By June 9, 2025 3 min read
artikle

The benchmark indicator for variable-rate mortgages closed May with a monthly average of 2.081%, compared to 3.68% in May 2024. More reductions in monthly payments are expected.

The Euribor has recorded its fourteenth consecutive monthly drop. Pending official confirmation from the Bank of Spain, the benchmark for most variable-rate mortgages closed May with an average of 2.081%. This is the lowest level since August 2022 and marks a 1.6 percentage point drop compared to last year.

Thanks to this sharp year-on-year decline — the most significant in the last decade — mortgage holders with upcoming reviews will see their payments reduced by over €100 per month.

For example, a standard mortgage of €150,000 over 25 years with an interest rate of 1% + Euribor will see savings of around €130 per month, or over €1,500 annually.

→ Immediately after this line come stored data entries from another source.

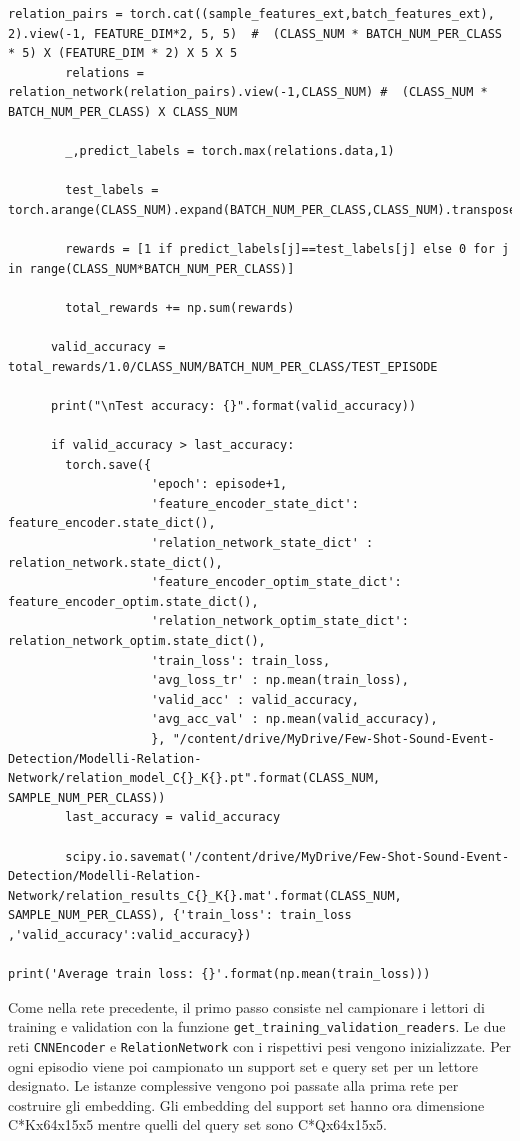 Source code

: \documentclass[12pt,a4paper,titlepage]{article}
\begin{document}
\begin{lstlisting}[language=iPython,firstnumber=1, caption=relation\_training.py, label=relation training,captionpos=b]
        relation_pairs = torch.cat((sample_features_ext,batch_features_ext), 2).view(-1, FEATURE_DIM*2, 5, 5)  #  (CLASS_NUM * BATCH_NUM_PER_CLASS * 5) X (FEATURE_DIM * 2) X 5 X 5
        relations = relation_network(relation_pairs).view(-1,CLASS_NUM) #  (CLASS_NUM * BATCH_NUM_PER_CLASS) X CLASS_NUM

        _,predict_labels = torch.max(relations.data,1)

        test_labels = torch.arange(CLASS_NUM).expand(BATCH_NUM_PER_CLASS,CLASS_NUM).transpose(1,0).reshape(-1)

        rewards = [1 if predict_labels[j]==test_labels[j] else 0 for j in range(CLASS_NUM*BATCH_NUM_PER_CLASS)]

        total_rewards += np.sum(rewards)

      valid_accuracy = total_rewards/1.0/CLASS_NUM/BATCH_NUM_PER_CLASS/TEST_EPISODE

      print("\nTest accuracy: {}".format(valid_accuracy))

      if valid_accuracy > last_accuracy:
        torch.save({
                    'epoch': episode+1,
                    'feature_encoder_state_dict': feature_encoder.state_dict(),
                    'relation_network_state_dict' : relation_network.state_dict(),
                    'feature_encoder_optim_state_dict': feature_encoder_optim.state_dict(),
                    'relation_network_optim_state_dict': relation_network_optim.state_dict(),
                    'train_loss': train_loss,
                    'avg_loss_tr' : np.mean(train_loss),
                    'valid_acc' : valid_accuracy,
                    'avg_acc_val' : np.mean(valid_accuracy),
                    }, "/content/drive/MyDrive/Few-Shot-Sound-Event-Detection/Modelli-Relation-Network/relation_model_C{}_K{}.pt".format(CLASS_NUM, SAMPLE_NUM_PER_CLASS))
        last_accuracy = valid_accuracy

        scipy.io.savemat('/content/drive/MyDrive/Few-Shot-Sound-Event-Detection/Modelli-Relation-Network/relation_results_C{}_K{}.mat'.format(CLASS_NUM, SAMPLE_NUM_PER_CLASS), {'train_loss': train_loss ,'valid_accuracy':valid_accuracy})

print('Average train loss: {}'.format(np.mean(train_loss)))
\end{lstlisting}

Come nella rete precedente, il primo passo consiste nel campionare i lettori di training e validation con la funzione \texttt{get\_training\_validation\_readers}.
Le due reti \texttt{CNNEncoder} e \texttt{RelationNetwork} con i rispettivi pesi vengono inizializzate.
Per ogni episodio viene poi campionato un support set e query set per un lettore designato.
Le istanze complessive vengono poi passate alla prima rete per costruire gli embedding.
Gli embedding del support set hanno ora dimensione C*Kx64x15x5 mentre quelli del query set sono C*Qx64x15x5.
\end{document}
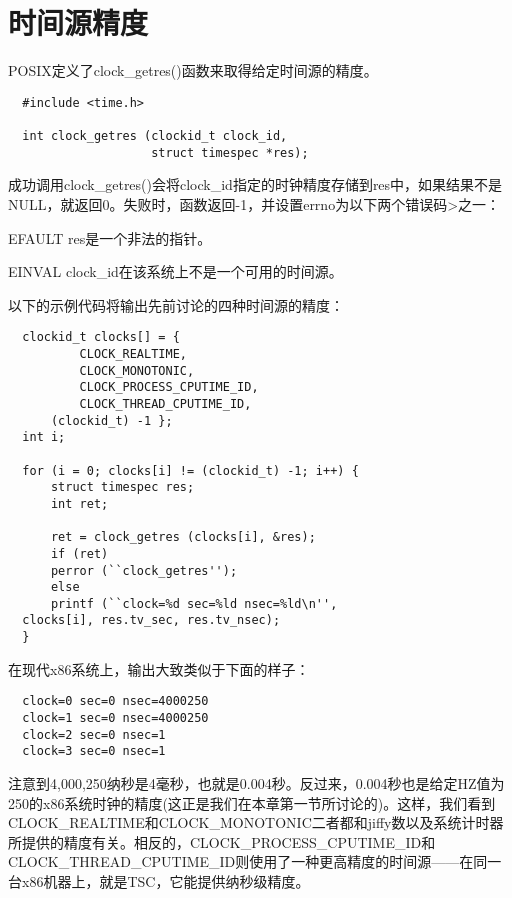 \section{时间源精度}

POSIX定义了clock\_getres()函数来取得给定时间源的精度。

\begin{lstlisting}
  #include <time.h>

  int clock_getres (clockid_t clock_id,
                    struct timespec *res);
\end{lstlisting}
成功调用clock\_getres()会将clock\_id指定的时钟精度存储到res中，如果结果不是NULL，就返回0。失败时，函数返回-1，并设置errno为以下两个错误码>之一：

\begin{eqlist*}
\item [EFAULT]
res是一个非法的指针。 
\item [EINVAL]
clock\_id在该系统上不是一个可用的时间源。 
\end{eqlist*}

以下的示例代码将输出先前讨论的四种时间源的精度：

\begin{lstlisting}
  clockid_t clocks[] = {
          CLOCK_REALTIME,
          CLOCK_MONOTONIC,
          CLOCK_PROCESS_CPUTIME_ID,
          CLOCK_THREAD_CPUTIME_ID,
	  (clockid_t) -1 };
  int i;

  for (i = 0; clocks[i] != (clockid_t) -1; i++) {
      struct timespec res;
      int ret;

      ret = clock_getres (clocks[i], &res);
      if (ret)
	  perror (``clock_getres'');
      else
	  printf (``clock=%d sec=%ld nsec=%ld\n'',
  clocks[i], res.tv_sec, res.tv_nsec);
  }
\end{lstlisting}

在现代x86系统上，输出大致类似于下面的样子： 

\begin{verbatim}
  clock=0 sec=0 nsec=4000250
  clock=1 sec=0 nsec=4000250
  clock=2 sec=0 nsec=1
  clock=3 sec=0 nsec=1
\end{verbatim}

注意到4,000,250纳秒是4毫秒，也就是0.004秒。反过来，0.004秒也是给定HZ值为250的x86系统时钟的精度(这正是我们在本章第一节所讨论的)。这样，我们看到CLOCK\_REALTIME和CLOCK\_MONOTONIC二者都和jiffy数以及系统计时器所提供的精度有关。相反的，CLOCK\_PROCESS\_CPUTIME\_ID和CLOCK\_THREAD\_CPUTIME\_ID则使用了一种更高精度的时间源——在同一台x86机器上，就是TSC，它能提供纳秒级精度。

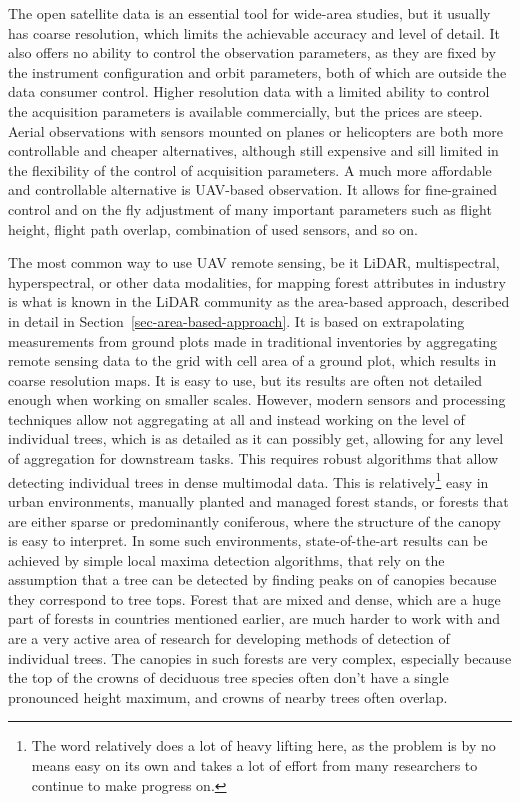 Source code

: The open satellite data is an essential tool for wide-area studies, but it usually has coarse resolution, which limits the achievable accuracy and level of detail.
It also offers no ability to control the observation parameters, as they are fixed by the instrument configuration and orbit parameters, both of which are outside the data consumer control.
Higher resolution data with a limited ability to control the acquisition parameters is available commercially, but the prices are steep.
Aerial observations with sensors mounted on planes or helicopters are both more controllable and cheaper alternatives, although still expensive and sill limited in the flexibility of the control of acquisition parameters.
A much more affordable and controllable alternative is UAV-based observation.
It allows for fine-grained control and on the fly adjustment of many important parameters such as flight height, flight path overlap, combination of used sensors, and so on.

The most common way to use UAV remote sensing, be it LiDAR, multispectral, hyperspectral, or other data modalities, for mapping forest attributes in industry is what is known in the LiDAR community as the area-based approach, described in detail in Section~\ref{sec-area-based-approach}.
It is based on extrapolating measurements from ground plots made in traditional inventories by aggregating remote sensing data to the grid with cell area of a ground plot, which results in coarse resolution maps.
It is easy to use, but its results are often not detailed enough when working on smaller scales.
However, modern sensors and processing techniques allow not aggregating at all and instead working on the level of individual trees, which is as detailed as it can possibly get, allowing for any level of aggregation for downstream tasks.
This requires robust algorithms that allow detecting individual trees in dense multimodal data.
This is relatively\footnote{The word relatively does a lot of heavy lifting here, as the problem is by no means easy on its own and takes a lot of effort from many researchers to continue to make progress on.
} easy in urban environments, manually planted and managed forest stands, or forests that are either sparse or predominantly coniferous, where the structure of the canopy is easy to interpret.
In some such environments, state-of-the-art results can be achieved by simple local maxima detection algorithms, that rely on the assumption that a tree can be detected by finding peaks on of canopies because they correspond to tree tops.
Forest that are mixed and dense, which are a huge part of forests in countries mentioned earlier, are much harder to work with and are a very active area of research for developing methods of detection of individual trees.
The canopies in such forests are very complex, especially because the top of the crowns of deciduous tree species often don't have a single pronounced height maximum, and crowns of nearby trees often overlap.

For a similar loan of €300,000, the savings are even greater: over €250 monthly and €3,000 annually. It's important to note that the actual reduction will depend on several factors, including the loan amount, the years already paid off, and the interest margin applied by the bank.

The May drop in the Euribor comes just before the upcoming meeting of the European Central Bank's Governing Council, scheduled for Thursday, June 5. Markets are anticipating a new interest rate cut of 25 basis points, which would bring the base rate to 2%, down from the 2.25% maintained since mid-April. If this prediction holds, it would mark the eighth rate cut in a year and the seventh in a row.

Looking ahead, the future of the Euribor will depend on the ECB’s monetary roadmap. Current forecasts suggest one or two additional rate cuts in the coming months, potentially bringing the Euribor down to between 1.5% and 1.75%. However, this will depend on economic performance, inflation trends, and the outcome of proposed U.S. tariffs.

According to Ebury — the fintech specializing in international payments and foreign exchange and backed by Banco Santander — “there is a possibility that the Euribor could fall below 2% after the June 5 ECB meeting, although it is already very close to the bottom.”

Meanwhile, the Funcas Panel — which gathers consensus forecasts from banks, analysts, research centers, and companies — has revised its Euribor forecast downward. It now expects the 12-month Euribor to be at 1.9% by year-end, two-tenths below its March estimate. According to their calculations, the rate will remain stable at these levels at least through the end of 2026, averaging 1.85% by then.

Taking all this into account, it seems that the Euribor will continue its downward trend before entering a period of stability, meaning the scope for further reductions in mortgage payments in the coming months is increasingly limited.